Quelles sont les limites de l’utilisation de l’intelligence artificielle dans la saisie comptable ?

Il y a peu de limites : notre IA peut faire de la reconnaissance de factures, détecter les dépenses, les classer et dire à quoi elles correspondent. L’intelligence artificielle se plie assez bien au domaine de la comptabilité car celle-ci correspond à plusieurs règles relatives à la classification d’éléments bancaires et à l’allocation de dépenses en fonction du budget. L’IA peut en ce sens remplacer toutes les tâches trop rébarbatives.

 

Quand vous dites que Comptalib “renforce l’expérience client en ajoutant un côté humain rafraîchissant à son offre”… À quel moment l’humain doit nécessairement intervenir ?

Comme nous le disions, l’IA peut permettre d’automatiser des tâches rébarbatives et interpréter des relevés de banque. En revanche, nous n’avons pas vocation à remplacer l’intelligence humaine et nous proposons donc l’accès à notre annuaire d’experts comptables pour permettre de se renseigner davantage si nécessaire. De la même manière, nous ne pouvons pas mettre en route notre solution sans prévoir de support client par téléphone ou en personne. 

 

Faut-il davantage faire des efforts de pédagogie autour de la comptabilité ?

Nous rencontrons chaque jour un grand nombre d’entrepreneurs qui sont très bons dans leur métier mais qui ne sont pas de bons gestionnaires. Ces personnes ne sont pas très habituées aux bonnes pratiques et c’est en ce sens que Comptalib a vocation à les rendre autonomes dans la gestion de leur entreprise.

Notre plateforme est tout d’abord conçue pour rendre visible toutes les informations nécessaires de manière intelligible. Cela ne sert à rien de donner à l’entrepreneur 50 courbes différentes pour visualiser ses statistiques, seulement 5 ou 6 suffisent.
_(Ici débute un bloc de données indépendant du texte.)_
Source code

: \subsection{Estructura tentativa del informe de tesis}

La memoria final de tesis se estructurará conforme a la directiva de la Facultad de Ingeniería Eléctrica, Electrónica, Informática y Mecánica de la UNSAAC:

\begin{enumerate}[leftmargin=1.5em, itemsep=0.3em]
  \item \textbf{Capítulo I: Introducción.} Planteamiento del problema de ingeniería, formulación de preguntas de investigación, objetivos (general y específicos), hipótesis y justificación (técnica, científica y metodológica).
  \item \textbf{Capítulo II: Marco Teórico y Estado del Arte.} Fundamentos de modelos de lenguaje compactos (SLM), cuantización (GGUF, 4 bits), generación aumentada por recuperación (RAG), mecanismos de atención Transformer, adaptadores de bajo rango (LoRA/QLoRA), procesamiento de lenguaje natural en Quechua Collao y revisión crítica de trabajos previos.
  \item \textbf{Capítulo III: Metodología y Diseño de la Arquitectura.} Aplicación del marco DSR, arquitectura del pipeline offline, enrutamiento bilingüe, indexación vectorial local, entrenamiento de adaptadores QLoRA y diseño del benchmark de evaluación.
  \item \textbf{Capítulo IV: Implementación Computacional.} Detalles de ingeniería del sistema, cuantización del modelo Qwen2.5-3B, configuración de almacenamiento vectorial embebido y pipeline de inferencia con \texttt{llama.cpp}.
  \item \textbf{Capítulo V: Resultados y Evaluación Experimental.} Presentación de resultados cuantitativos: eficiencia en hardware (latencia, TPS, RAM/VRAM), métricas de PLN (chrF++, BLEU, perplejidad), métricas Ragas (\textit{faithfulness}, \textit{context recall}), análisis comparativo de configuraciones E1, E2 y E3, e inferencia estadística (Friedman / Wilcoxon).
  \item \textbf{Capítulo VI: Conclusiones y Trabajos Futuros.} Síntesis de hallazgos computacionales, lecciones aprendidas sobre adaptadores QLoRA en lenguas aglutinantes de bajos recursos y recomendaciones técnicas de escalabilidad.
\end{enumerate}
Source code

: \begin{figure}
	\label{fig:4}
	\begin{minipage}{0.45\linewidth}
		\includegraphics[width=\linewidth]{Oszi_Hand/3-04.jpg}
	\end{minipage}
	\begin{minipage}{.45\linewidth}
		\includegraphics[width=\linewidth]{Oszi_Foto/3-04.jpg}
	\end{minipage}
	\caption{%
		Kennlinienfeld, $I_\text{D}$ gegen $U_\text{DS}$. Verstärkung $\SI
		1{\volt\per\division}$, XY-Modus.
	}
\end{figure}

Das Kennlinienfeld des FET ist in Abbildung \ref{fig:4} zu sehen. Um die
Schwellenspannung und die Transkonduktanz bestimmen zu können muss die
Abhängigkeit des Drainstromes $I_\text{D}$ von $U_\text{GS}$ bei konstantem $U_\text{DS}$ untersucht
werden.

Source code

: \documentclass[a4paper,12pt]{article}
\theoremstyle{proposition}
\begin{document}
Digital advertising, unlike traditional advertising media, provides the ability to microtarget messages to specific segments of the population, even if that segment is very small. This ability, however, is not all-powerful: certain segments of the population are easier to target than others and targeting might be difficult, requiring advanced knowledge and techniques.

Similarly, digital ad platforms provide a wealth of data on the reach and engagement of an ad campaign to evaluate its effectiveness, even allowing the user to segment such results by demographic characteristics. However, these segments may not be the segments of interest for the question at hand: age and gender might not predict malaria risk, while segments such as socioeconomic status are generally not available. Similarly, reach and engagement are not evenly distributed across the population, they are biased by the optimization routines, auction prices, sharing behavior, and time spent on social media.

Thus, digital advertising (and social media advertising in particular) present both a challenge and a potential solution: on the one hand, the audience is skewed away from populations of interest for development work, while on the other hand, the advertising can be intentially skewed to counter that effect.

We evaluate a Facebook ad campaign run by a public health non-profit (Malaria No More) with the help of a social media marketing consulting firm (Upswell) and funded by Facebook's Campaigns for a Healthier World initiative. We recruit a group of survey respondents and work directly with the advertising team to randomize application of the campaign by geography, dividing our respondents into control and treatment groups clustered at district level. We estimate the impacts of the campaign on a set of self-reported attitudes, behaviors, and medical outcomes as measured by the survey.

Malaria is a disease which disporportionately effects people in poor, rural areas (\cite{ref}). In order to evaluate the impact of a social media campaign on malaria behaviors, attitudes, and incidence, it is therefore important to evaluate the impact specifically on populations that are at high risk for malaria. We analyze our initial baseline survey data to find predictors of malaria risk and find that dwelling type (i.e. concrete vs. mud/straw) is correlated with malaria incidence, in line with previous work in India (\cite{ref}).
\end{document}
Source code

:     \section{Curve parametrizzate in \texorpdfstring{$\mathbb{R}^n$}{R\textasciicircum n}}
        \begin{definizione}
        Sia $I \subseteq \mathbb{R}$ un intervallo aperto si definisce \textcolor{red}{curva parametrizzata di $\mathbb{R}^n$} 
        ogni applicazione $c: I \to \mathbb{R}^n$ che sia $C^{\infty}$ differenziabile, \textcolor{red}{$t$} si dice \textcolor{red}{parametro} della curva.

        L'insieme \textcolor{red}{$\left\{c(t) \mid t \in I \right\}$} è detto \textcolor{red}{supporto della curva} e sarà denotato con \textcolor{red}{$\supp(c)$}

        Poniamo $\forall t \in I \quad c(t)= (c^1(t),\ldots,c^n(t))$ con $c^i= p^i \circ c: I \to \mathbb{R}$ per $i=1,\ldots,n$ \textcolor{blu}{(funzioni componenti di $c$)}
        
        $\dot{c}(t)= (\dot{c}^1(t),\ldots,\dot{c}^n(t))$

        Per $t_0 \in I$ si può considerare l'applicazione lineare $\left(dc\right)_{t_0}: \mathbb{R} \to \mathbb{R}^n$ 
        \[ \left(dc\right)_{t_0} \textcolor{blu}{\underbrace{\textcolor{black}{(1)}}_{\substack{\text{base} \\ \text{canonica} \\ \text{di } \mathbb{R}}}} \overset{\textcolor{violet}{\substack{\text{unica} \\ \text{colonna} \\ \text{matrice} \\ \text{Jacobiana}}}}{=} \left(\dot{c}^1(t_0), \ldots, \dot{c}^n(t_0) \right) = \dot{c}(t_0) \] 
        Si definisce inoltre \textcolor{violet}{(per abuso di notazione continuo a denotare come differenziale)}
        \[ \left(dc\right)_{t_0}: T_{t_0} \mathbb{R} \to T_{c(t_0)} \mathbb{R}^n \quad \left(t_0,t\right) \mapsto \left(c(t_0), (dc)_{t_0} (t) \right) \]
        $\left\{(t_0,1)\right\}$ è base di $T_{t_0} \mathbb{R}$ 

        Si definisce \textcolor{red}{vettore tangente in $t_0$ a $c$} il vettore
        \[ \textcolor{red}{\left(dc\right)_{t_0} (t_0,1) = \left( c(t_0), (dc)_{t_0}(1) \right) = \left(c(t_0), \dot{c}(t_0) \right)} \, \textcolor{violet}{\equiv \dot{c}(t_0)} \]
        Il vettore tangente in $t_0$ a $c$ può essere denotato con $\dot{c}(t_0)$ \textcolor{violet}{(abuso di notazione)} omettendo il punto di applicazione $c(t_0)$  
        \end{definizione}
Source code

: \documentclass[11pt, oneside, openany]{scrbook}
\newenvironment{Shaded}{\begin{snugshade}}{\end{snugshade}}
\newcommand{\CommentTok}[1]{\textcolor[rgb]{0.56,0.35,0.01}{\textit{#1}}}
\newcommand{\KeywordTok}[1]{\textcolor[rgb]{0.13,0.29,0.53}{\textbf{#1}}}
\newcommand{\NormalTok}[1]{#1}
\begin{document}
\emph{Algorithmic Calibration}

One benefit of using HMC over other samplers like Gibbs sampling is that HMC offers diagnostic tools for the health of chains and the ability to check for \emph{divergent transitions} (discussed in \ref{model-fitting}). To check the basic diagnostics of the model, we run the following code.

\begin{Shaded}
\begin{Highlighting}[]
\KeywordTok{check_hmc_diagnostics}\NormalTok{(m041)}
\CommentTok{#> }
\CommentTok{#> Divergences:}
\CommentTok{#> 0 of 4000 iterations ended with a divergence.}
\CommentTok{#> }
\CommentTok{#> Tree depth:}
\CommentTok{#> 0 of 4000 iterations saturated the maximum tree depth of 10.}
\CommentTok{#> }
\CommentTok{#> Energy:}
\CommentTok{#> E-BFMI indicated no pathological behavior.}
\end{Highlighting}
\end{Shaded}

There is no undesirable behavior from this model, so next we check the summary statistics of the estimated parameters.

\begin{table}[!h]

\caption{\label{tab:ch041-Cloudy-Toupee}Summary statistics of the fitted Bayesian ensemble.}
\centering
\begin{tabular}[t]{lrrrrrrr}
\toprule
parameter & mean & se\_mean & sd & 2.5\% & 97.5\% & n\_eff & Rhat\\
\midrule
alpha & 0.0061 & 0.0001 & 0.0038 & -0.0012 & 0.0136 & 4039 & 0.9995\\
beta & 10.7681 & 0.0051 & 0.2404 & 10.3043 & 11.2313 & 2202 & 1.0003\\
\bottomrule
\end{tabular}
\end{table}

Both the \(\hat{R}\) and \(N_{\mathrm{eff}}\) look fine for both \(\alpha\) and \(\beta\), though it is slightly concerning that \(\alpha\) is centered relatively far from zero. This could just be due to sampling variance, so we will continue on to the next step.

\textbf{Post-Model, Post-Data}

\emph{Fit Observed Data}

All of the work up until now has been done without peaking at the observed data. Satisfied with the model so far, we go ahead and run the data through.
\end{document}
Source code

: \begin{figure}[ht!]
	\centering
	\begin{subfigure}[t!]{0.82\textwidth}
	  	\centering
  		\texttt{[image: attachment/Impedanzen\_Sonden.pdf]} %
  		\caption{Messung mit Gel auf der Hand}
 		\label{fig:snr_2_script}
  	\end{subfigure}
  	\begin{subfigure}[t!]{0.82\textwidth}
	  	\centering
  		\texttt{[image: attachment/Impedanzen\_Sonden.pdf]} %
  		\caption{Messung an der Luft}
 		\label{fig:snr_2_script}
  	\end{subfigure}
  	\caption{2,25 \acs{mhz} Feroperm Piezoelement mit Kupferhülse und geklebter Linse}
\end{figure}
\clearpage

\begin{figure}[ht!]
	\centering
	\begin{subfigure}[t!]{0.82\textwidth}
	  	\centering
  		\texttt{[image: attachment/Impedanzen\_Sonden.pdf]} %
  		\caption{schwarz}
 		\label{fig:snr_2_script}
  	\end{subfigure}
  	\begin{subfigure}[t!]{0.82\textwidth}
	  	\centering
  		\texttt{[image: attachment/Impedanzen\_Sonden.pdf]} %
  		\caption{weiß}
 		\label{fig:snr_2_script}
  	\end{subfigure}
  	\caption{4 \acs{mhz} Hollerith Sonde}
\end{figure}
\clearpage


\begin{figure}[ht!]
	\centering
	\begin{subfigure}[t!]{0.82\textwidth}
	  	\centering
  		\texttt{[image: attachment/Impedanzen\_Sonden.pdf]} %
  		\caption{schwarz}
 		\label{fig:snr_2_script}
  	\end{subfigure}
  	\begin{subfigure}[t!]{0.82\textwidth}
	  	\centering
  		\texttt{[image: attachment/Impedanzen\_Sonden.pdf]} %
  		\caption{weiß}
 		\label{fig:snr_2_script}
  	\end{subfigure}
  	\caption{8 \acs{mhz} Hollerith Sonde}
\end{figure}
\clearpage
Ce dernier pourra ensuite voir comment évoluent ses indicateurs en fonction de ses futures dépenses.

L’objectif est de le voir s’impliquer au quotidien dans la gestion administrative. Il était coutume d’envoyer ses factures par courrier ou email à un expert-comptable, puis d’attendre la fin de l’année pour avoir son bilan. Mais cette époque est révolue avec le numérique qui remonte les informations en temps réel.

La crise a permis une prise de conscience générale de ces enjeux, avec notamment la nécessité de chiffres en permanence pour mieux piloter son activité. Nous voulons redonner à la comptabilité son vrai rôle, intervenir dans le conseil afin que l’administratif ne soit plus perçu comme une nuisance.

 

Avez-vous des nouveaux développements de votre offre en cours ?

En 2022, nous proposons d’inscrire la comptabilité dans la blockchain. C’est primordial aujourd’hui pour certifier le travail d’un expert-comptable qui craint souvent que sa signature soit copiée. À l’aide de jetons NFT, nous pouvons donc inscrire dans un bilan comptable la signature de son auteur. Cela permet de donner une valeur supplémentaire au bilan, de garantir son authenticité et ainsi instaurer la confiance entre les tiers. Le numérique est trop souvent présenté sous l’angle de la praticité mais il devrait garantir cette confiance.